[Plain-text document sources]
-*-
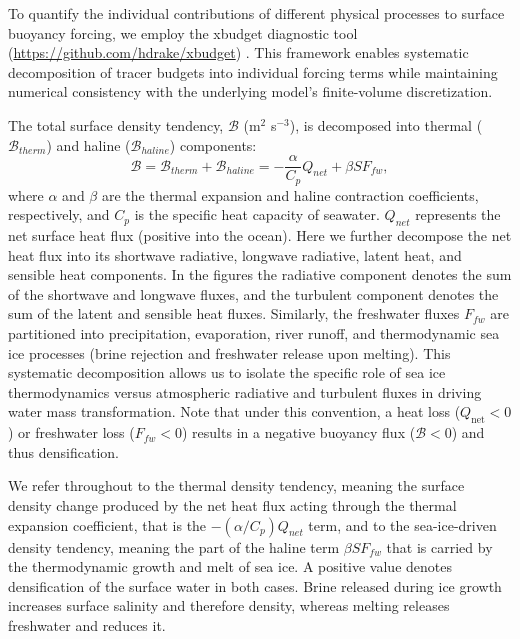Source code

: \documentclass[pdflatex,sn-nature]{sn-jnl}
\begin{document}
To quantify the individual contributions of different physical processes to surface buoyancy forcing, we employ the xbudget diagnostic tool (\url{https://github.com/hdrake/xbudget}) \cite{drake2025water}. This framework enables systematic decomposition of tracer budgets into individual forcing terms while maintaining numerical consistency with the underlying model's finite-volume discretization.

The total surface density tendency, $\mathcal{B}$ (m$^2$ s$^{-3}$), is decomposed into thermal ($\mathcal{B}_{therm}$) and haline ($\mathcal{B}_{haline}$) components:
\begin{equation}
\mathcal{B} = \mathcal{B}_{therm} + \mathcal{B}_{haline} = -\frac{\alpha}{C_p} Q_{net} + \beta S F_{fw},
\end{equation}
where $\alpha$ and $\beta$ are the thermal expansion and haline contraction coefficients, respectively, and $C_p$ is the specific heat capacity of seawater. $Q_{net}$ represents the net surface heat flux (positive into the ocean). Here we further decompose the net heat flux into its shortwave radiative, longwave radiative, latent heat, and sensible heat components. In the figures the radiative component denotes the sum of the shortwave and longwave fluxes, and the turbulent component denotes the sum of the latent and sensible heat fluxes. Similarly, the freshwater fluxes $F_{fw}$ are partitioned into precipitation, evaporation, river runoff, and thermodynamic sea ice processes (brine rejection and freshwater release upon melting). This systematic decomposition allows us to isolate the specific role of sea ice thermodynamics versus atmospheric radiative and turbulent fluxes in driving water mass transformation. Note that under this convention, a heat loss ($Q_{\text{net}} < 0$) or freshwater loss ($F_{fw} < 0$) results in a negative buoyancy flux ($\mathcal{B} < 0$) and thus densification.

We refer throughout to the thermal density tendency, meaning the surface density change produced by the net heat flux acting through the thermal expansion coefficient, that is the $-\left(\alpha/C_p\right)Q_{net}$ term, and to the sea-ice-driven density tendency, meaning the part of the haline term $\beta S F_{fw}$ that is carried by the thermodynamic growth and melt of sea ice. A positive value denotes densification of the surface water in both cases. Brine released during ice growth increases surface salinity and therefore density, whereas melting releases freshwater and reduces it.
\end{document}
-*-
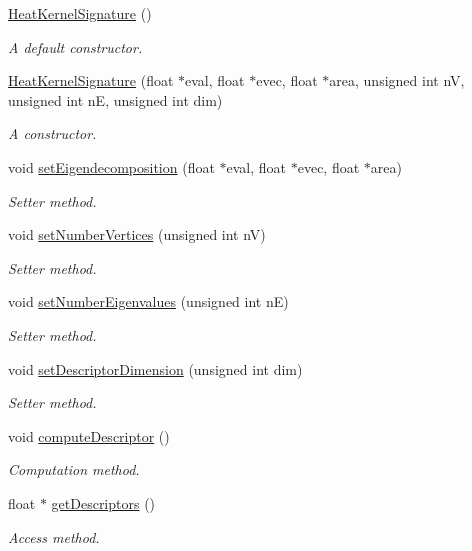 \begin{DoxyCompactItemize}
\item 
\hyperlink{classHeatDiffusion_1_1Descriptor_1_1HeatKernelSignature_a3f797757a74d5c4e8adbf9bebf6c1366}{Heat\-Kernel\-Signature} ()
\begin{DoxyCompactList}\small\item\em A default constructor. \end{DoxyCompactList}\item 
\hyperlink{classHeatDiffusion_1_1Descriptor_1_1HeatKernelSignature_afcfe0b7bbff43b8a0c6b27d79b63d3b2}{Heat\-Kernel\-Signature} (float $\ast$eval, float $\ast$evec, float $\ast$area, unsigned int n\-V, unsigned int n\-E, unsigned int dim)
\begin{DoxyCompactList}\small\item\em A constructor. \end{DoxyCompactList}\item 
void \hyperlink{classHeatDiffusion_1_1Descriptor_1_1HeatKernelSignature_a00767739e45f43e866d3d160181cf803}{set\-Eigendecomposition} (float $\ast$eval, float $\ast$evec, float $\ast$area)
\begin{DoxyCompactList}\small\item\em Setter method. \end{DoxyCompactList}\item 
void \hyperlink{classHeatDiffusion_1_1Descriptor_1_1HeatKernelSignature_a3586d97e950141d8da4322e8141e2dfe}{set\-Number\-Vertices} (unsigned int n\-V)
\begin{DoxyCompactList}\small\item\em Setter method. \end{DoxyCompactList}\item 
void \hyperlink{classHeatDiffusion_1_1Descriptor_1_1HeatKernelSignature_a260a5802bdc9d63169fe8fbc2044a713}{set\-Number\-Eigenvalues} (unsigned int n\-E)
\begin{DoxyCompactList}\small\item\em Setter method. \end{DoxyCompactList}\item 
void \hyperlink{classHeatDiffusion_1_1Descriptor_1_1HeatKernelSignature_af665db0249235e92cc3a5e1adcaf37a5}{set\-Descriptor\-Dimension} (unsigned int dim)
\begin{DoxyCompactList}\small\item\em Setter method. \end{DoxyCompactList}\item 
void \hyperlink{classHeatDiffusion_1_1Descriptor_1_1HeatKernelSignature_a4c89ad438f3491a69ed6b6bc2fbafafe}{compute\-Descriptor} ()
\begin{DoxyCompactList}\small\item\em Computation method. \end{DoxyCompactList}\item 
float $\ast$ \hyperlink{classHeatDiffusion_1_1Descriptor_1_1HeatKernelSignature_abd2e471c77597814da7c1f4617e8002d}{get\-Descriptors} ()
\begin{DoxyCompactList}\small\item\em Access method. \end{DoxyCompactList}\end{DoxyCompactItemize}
-*-
### PROBLEM DETAILS
The expected answer is each line of the records above that includes the string "void".

### EXERCISE SOLUTION
void \hyperlink{classHeatDiffusion_1_1Descriptor_1_1HeatKernelSignature_a00767739e45f43e866d3d160181cf803}{set\-Eigendecomposition} (float $\ast$eval, float $\ast$evec, float $\ast$area)
void \hyperlink{classHeatDiffusion_1_1Descriptor_1_1HeatKernelSignature_a3586d97e950141d8da4322e8141e2dfe}{set\-Number\-Vertices} (unsigned int n\-V)
void \hyperlink{classHeatDiffusion_1_1Descriptor_1_1HeatKernelSignature_a260a5802bdc9d63169fe8fbc2044a713}{set\-Number\-Eigenvalues} (unsigned int n\-E)
void \hyperlink{classHeatDiffusion_1_1Descriptor_1_1HeatKernelSignature_af665db0249235e92cc3a5e1adcaf37a5}{set\-Descriptor\-Dimension} (unsigned int dim)
void \hyperlink{classHeatDiffusion_1_1Descriptor_1_1HeatKernelSignature_a4c89ad438f3491a69ed6b6bc2fbafafe}{compute\-Descriptor} ()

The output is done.